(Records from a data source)
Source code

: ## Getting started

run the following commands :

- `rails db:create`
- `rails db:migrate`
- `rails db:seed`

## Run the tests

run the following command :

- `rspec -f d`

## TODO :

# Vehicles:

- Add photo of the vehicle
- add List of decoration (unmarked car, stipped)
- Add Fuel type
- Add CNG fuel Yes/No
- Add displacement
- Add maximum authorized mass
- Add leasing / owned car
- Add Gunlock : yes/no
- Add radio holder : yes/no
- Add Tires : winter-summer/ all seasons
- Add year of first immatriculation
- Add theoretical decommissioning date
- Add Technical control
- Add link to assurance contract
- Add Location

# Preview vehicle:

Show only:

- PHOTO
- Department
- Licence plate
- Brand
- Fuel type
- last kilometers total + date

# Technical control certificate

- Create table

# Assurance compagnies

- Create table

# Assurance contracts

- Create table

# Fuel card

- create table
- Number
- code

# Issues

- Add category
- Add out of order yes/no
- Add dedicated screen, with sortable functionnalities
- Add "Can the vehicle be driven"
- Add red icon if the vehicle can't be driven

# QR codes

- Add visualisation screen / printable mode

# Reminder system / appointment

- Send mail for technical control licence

WHAT THE EXERCISE ASKS:
What you return should be the lines from the start of the data through the line with "- Add displacement", quoted exactly and nothing more.

EXPECTED OUTPUT:
Source code

: ## Getting started

run the following commands :

- `rails db:create`
- `rails db:migrate`
- `rails db:seed`

## Run the tests

run the following command :

- `rspec -f d`

## TODO :

# Vehicles:

- Add photo of the vehicle
- add List of decoration (unmarked car, stipped)
- Add Fuel type
- Add CNG fuel Yes/No
- Add displacement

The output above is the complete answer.